GOAL OF THE EXERCISE: Print all of the entries exactly, minus the pictures.

=== Section Start ===

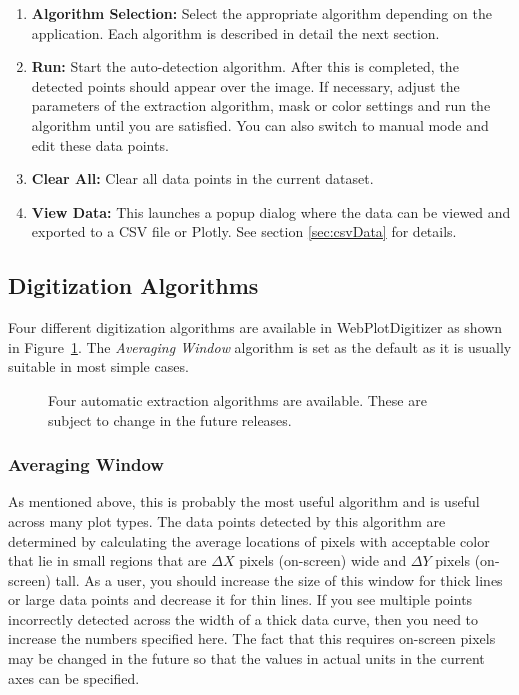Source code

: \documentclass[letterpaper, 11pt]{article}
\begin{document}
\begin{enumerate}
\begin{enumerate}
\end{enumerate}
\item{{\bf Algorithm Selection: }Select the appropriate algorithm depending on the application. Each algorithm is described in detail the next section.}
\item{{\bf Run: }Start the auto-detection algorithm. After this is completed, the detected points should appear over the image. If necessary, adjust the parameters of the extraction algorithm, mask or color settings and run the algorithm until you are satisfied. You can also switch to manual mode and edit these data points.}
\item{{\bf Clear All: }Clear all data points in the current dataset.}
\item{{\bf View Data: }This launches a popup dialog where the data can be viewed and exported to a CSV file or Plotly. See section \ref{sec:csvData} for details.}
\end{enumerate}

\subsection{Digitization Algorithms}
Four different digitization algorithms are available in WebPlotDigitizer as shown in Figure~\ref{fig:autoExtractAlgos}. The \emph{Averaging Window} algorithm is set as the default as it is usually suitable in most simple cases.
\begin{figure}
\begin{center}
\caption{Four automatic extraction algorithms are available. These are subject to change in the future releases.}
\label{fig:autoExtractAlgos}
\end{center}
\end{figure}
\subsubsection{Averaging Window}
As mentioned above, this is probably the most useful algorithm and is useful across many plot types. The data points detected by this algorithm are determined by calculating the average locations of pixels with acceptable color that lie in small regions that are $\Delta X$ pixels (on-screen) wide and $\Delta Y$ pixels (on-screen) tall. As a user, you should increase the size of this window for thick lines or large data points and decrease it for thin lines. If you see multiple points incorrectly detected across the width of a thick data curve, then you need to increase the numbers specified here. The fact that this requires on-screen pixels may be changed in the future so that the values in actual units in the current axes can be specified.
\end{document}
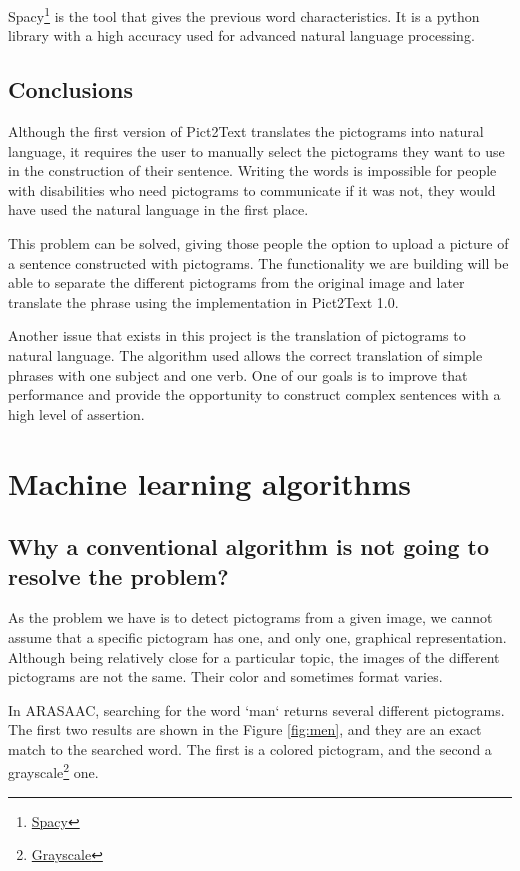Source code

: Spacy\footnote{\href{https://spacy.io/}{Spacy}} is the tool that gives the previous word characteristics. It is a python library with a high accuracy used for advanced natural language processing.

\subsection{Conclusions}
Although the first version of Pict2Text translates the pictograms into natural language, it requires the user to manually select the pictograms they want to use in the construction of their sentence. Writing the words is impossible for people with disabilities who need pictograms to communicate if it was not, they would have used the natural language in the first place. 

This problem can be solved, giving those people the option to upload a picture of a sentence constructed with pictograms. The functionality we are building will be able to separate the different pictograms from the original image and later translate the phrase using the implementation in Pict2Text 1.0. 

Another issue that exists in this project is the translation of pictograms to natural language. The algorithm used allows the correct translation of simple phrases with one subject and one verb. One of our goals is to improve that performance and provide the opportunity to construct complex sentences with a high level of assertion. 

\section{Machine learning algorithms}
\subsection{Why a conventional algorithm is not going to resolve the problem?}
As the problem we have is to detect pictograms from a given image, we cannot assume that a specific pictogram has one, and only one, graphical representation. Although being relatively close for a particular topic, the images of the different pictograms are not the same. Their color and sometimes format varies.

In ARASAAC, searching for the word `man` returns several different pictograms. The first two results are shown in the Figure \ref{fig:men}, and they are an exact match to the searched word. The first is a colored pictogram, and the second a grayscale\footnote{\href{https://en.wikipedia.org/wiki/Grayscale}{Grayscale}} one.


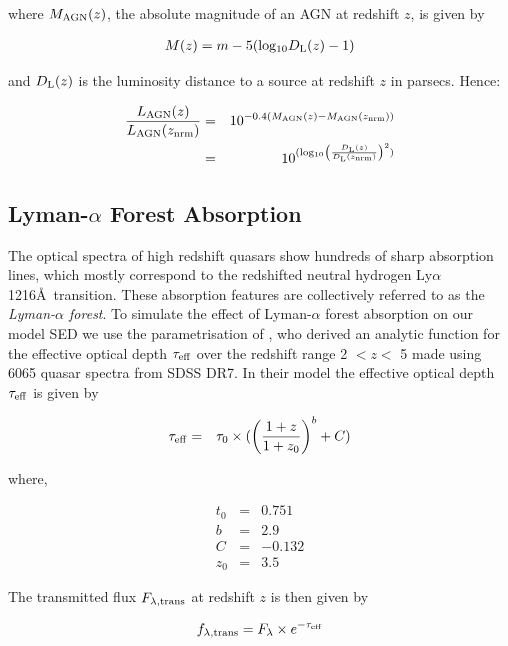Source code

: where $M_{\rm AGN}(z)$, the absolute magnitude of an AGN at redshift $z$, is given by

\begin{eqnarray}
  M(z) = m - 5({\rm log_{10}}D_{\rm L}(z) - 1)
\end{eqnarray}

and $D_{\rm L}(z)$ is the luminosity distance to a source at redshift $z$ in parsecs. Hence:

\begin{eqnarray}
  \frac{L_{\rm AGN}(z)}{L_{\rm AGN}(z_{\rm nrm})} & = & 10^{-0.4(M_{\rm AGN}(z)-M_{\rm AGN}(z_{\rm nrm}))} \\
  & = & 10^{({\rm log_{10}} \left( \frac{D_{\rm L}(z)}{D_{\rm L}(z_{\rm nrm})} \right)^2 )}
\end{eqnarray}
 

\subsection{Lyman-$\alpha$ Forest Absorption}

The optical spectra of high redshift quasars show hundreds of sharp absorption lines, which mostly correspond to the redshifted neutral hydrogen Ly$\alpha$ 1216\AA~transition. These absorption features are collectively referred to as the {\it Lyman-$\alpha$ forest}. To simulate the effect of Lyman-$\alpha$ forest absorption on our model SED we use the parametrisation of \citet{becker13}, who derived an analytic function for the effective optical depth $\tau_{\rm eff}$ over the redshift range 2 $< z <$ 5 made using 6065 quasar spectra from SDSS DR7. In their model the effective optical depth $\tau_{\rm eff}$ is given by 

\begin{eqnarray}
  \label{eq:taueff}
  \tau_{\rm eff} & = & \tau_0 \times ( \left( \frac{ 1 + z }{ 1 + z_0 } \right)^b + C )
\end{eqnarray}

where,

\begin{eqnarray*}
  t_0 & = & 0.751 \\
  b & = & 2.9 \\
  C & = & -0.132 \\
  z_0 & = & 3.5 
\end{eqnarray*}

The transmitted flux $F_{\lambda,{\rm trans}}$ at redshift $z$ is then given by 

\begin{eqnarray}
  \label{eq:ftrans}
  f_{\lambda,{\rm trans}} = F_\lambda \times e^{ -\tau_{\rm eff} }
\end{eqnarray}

=== Section End ===

RESULT:
Source code

: \documentclass[letterpaper, 11pt]{article}
\begin{document}
\begin{enumerate}
\begin{enumerate}
\end{enumerate}
\item{{\bf Algorithm Selection: }Select the appropriate algorithm depending on the application. Each algorithm is described in detail the next section.}
\item{{\bf Run: }Start the auto-detection algorithm. After this is completed, the detected points should appear over the image. If necessary, adjust the parameters of the extraction algorithm, mask or color settings and run the algorithm until you are satisfied. You can also switch to manual mode and edit these data points.}
\item{{\bf Clear All: }Clear all data points in the current dataset.}
\item{{\bf View Data: }This launches a popup dialog where the data can be viewed and exported to a CSV file or Plotly. See section \ref{sec:csvData} for details.}
\end{enumerate}

\subsection{Digitization Algorithms}
Four different digitization algorithms are available in WebPlotDigitizer as shown in Figure~\ref{fig:autoExtractAlgos}. The \emph{Averaging Window} algorithm is set as the default as it is usually suitable in most simple cases.
\begin{figure}
\begin{center}
\caption{Four automatic extraction algorithms are available. These are subject to change in the future releases.}
\label{fig:autoExtractAlgos}
\end{center}
\end{figure}
\subsubsection{Averaging Window}
As mentioned above, this is probably the most useful algorithm and is useful across many plot types. The data points detected by this algorithm are determined by calculating the average locations of pixels with acceptable color that lie in small regions that are $\Delta X$ pixels (on-screen) wide and $\Delta Y$ pixels (on-screen) tall. As a user, you should increase the size of this window for thick lines or large data points and decrease it for thin lines. If you see multiple points incorrectly detected across the width of a thick data curve, then you need to increase the numbers specified here. The fact that this requires on-screen pixels may be changed in the future so that the values in actual units in the current axes can be specified.
\end{document}
Source code

: Spacy\footnote{\href{https://spacy.io/}{Spacy}} is the tool that gives the previous word characteristics. It is a python library with a high accuracy used for advanced natural language processing.

\subsection{Conclusions}
Although the first version of Pict2Text translates the pictograms into natural language, it requires the user to manually select the pictograms they want to use in the construction of their sentence. Writing the words is impossible for people with disabilities who need pictograms to communicate if it was not, they would have used the natural language in the first place. 

This problem can be solved, giving those people the option to upload a picture of a sentence constructed with pictograms. The functionality we are building will be able to separate the different pictograms from the original image and later translate the phrase using the implementation in Pict2Text 1.0. 

Another issue that exists in this project is the translation of pictograms to natural language. The algorithm used allows the correct translation of simple phrases with one subject and one verb. One of our goals is to improve that performance and provide the opportunity to construct complex sentences with a high level of assertion. 

\section{Machine learning algorithms}
\subsection{Why a conventional algorithm is not going to resolve the problem?}
As the problem we have is to detect pictograms from a given image, we cannot assume that a specific pictogram has one, and only one, graphical representation. Although being relatively close for a particular topic, the images of the different pictograms are not the same. Their color and sometimes format varies.

In ARASAAC, searching for the word `man` returns several different pictograms. The first two results are shown in the Figure \ref{fig:men}, and they are an exact match to the searched word. The first is a colored pictogram, and the second a grayscale\footnote{\href{https://en.wikipedia.org/wiki/Grayscale}{Grayscale}} one.


Source code

: where $M_{\rm AGN}(z)$, the absolute magnitude of an AGN at redshift $z$, is given by

\begin{eqnarray}
  M(z) = m - 5({\rm log_{10}}D_{\rm L}(z) - 1)
\end{eqnarray}

and $D_{\rm L}(z)$ is the luminosity distance to a source at redshift $z$ in parsecs. Hence:

\begin{eqnarray}
  \frac{L_{\rm AGN}(z)}{L_{\rm AGN}(z_{\rm nrm})} & = & 10^{-0.4(M_{\rm AGN}(z)-M_{\rm AGN}(z_{\rm nrm}))} \\
  & = & 10^{({\rm log_{10}} \left( \frac{D_{\rm L}(z)}{D_{\rm L}(z_{\rm nrm})} \right)^2 )}
\end{eqnarray}
 

\subsection{Lyman-$\alpha$ Forest Absorption}

The optical spectra of high redshift quasars show hundreds of sharp absorption lines, which mostly correspond to the redshifted neutral hydrogen Ly$\alpha$ 1216\AA~transition. These absorption features are collectively referred to as the {\it Lyman-$\alpha$ forest}. To simulate the effect of Lyman-$\alpha$ forest absorption on our model SED we use the parametrisation of \citet{becker13}, who derived an analytic function for the effective optical depth $\tau_{\rm eff}$ over the redshift range 2 $< z <$ 5 made using 6065 quasar spectra from SDSS DR7. In their model the effective optical depth $\tau_{\rm eff}$ is given by 

\begin{eqnarray}
  \label{eq:taueff}
  \tau_{\rm eff} & = & \tau_0 \times ( \left( \frac{ 1 + z }{ 1 + z_0 } \right)^b + C )
\end{eqnarray}

where,

\begin{eqnarray*}
  t_0 & = & 0.751 \\
  b & = & 2.9 \\
  C & = & -0.132 \\
  z_0 & = & 3.5 
\end{eqnarray*}

The transmitted flux $F_{\lambda,{\rm trans}}$ at redshift $z$ is then given by 

\begin{eqnarray}
  \label{eq:ftrans}
  f_{\lambda,{\rm trans}} = F_\lambda \times e^{ -\tau_{\rm eff} }
\end{eqnarray}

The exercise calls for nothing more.